• [YOUR GOAL]: Out of the records below, copy all lines in which the word "cette" occurs.

• [MATERIAL FOR THIS EXERCISE]:
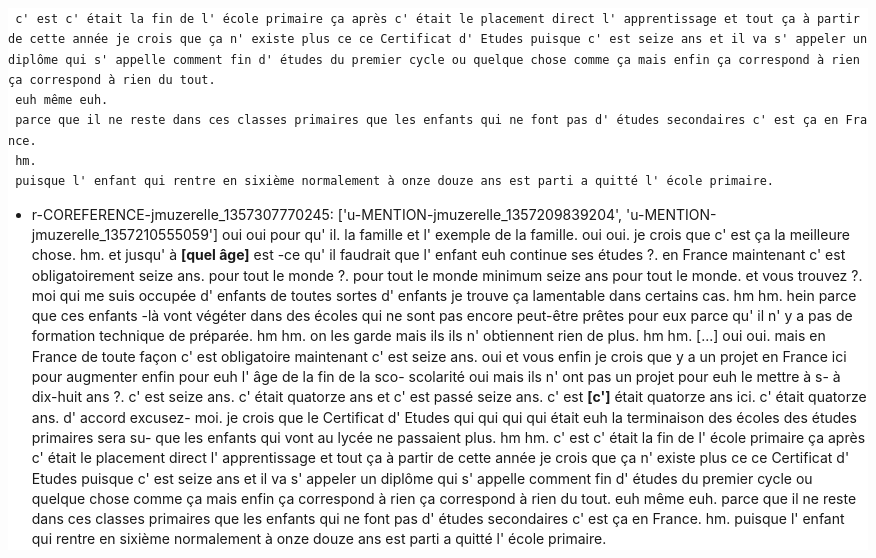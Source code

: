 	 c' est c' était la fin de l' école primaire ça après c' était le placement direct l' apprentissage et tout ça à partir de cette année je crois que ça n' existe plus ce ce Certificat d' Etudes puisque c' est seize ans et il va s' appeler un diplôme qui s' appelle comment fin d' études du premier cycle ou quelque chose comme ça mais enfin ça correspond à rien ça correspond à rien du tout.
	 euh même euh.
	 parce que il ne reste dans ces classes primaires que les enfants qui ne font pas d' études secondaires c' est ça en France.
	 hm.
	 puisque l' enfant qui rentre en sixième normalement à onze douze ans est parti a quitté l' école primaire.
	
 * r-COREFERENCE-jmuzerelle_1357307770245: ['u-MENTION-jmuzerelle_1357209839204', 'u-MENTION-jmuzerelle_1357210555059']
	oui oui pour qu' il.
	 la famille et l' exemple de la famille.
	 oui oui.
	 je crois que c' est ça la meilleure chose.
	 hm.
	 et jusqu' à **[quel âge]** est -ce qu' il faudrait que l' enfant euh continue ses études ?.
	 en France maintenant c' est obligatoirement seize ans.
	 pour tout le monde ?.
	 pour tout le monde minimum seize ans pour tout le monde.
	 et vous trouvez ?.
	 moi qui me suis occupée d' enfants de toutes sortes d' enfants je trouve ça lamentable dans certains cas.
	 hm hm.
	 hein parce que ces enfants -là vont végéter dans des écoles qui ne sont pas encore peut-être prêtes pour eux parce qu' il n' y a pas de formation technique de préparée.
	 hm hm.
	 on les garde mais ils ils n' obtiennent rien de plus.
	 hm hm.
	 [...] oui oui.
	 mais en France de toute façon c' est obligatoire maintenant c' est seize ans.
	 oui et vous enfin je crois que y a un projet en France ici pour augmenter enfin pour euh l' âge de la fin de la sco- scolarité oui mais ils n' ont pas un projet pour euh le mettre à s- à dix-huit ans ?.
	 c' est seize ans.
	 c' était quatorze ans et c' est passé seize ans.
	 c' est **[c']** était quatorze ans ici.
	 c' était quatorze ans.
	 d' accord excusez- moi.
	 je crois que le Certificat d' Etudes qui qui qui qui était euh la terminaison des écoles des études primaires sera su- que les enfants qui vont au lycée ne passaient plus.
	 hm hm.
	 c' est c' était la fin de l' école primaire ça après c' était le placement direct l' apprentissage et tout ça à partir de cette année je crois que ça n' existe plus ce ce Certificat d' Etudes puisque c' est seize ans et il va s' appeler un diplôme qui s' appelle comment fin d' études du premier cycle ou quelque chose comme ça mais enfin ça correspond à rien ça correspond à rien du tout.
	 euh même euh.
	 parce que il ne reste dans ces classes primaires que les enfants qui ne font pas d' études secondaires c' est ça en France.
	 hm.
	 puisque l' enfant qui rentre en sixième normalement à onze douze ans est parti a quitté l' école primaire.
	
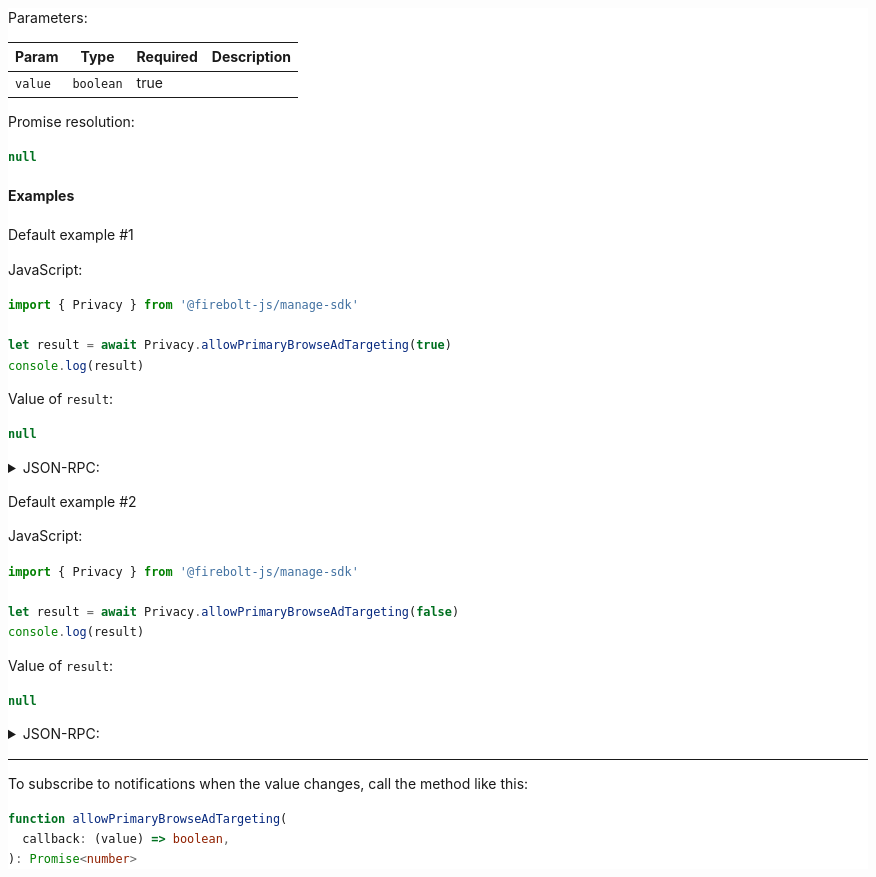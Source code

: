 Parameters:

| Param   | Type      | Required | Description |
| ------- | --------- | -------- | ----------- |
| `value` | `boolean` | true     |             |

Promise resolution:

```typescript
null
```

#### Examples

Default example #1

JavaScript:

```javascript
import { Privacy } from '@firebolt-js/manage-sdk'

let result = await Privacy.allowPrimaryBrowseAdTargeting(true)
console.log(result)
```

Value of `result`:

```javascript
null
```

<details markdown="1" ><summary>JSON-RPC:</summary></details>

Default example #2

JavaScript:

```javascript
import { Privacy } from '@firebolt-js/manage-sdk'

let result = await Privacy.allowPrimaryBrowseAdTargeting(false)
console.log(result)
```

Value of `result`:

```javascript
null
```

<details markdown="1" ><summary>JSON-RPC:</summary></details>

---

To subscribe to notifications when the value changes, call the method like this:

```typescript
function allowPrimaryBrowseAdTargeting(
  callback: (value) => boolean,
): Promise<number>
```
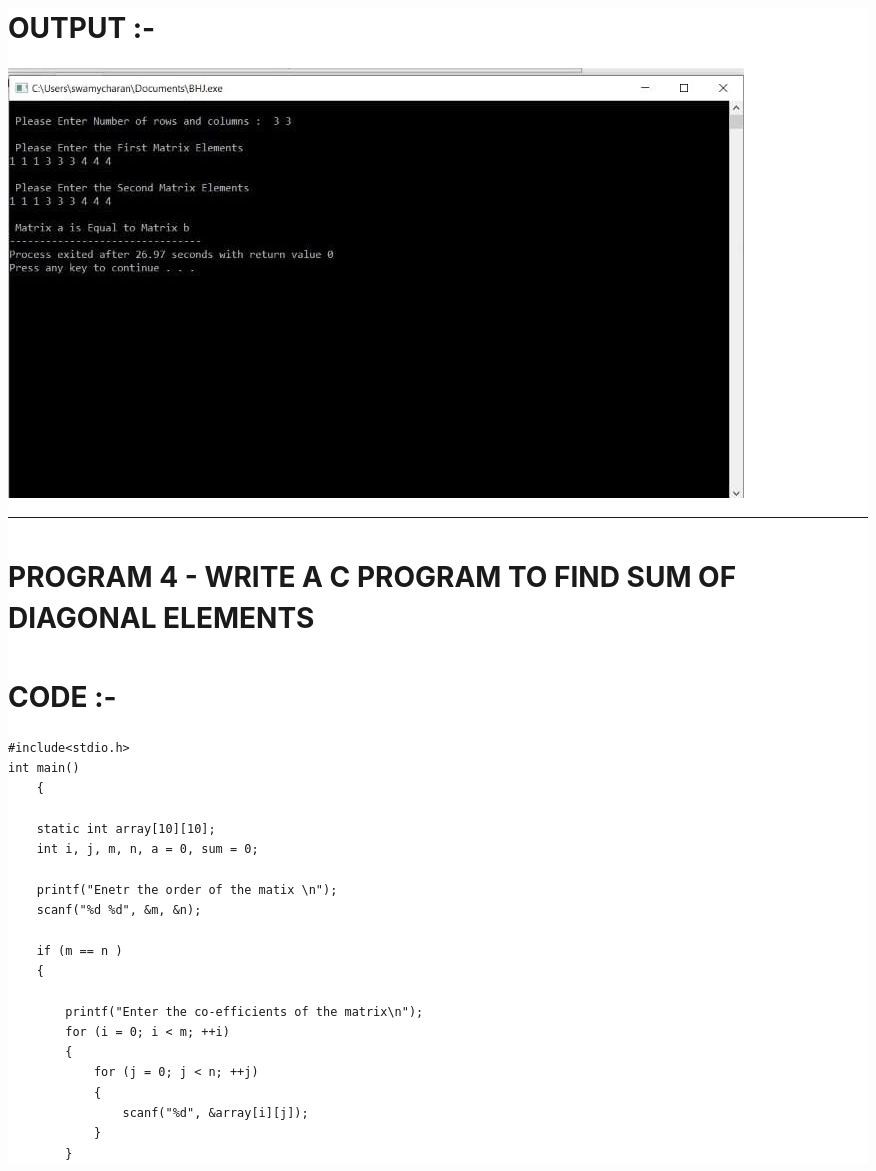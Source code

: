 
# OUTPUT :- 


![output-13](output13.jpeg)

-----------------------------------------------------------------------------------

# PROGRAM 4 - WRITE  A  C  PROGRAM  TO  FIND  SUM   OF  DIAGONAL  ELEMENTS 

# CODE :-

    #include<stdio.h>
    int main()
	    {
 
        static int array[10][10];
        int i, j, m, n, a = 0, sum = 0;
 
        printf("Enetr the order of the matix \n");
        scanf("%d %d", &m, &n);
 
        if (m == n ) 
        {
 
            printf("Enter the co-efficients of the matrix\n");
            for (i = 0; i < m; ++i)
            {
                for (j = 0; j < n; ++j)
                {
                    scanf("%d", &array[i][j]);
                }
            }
--
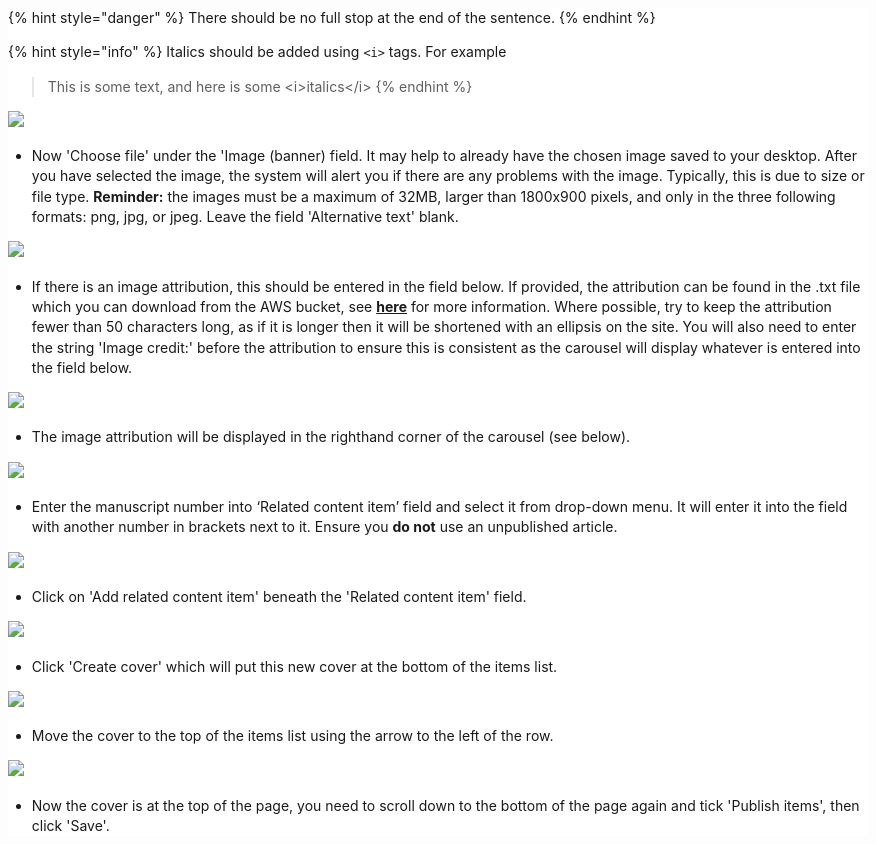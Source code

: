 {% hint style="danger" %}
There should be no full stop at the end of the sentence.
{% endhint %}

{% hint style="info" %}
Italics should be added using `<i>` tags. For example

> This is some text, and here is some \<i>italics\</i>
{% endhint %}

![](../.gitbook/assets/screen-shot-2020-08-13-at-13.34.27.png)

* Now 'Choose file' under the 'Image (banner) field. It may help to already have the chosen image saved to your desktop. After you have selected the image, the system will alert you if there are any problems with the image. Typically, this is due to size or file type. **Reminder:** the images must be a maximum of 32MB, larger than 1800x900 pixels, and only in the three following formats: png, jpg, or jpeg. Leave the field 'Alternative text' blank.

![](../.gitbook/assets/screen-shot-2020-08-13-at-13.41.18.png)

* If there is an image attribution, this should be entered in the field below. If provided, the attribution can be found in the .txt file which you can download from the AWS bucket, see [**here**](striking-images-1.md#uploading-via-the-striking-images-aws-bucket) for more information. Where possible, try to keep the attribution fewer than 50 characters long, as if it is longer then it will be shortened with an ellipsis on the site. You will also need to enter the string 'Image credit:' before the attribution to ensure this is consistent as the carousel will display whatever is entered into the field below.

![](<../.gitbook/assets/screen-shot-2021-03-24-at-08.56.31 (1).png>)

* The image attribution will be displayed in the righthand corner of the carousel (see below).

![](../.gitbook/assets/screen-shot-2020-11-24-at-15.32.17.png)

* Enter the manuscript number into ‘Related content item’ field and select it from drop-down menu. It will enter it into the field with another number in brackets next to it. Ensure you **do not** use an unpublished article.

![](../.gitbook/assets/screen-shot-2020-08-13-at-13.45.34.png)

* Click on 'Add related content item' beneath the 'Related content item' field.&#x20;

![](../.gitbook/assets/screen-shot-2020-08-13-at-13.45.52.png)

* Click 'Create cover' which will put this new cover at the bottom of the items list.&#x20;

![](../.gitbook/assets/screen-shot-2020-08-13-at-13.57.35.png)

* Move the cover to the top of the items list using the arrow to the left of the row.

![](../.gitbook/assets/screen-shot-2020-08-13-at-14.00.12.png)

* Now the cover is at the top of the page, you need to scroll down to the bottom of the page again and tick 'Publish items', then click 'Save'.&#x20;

• [SOLVED EXERCISE]:
: 	 c' est c' était la fin de l' école primaire ça après c' était le placement direct l' apprentissage et tout ça à partir de cette année je crois que ça n' existe plus ce ce Certificat d' Etudes puisque c' est seize ans et il va s' appeler un diplôme qui s' appelle comment fin d' études du premier cycle ou quelque chose comme ça mais enfin ça correspond à rien ça correspond à rien du tout.
	 c' est c' était la fin de l' école primaire ça après c' était le placement direct l' apprentissage et tout ça à partir de cette année je crois que ça n' existe plus ce ce Certificat d' Etudes puisque c' est seize ans et il va s' appeler un diplôme qui s' appelle comment fin d' études du premier cycle ou quelque chose comme ça mais enfin ça correspond à rien ça correspond à rien du tout.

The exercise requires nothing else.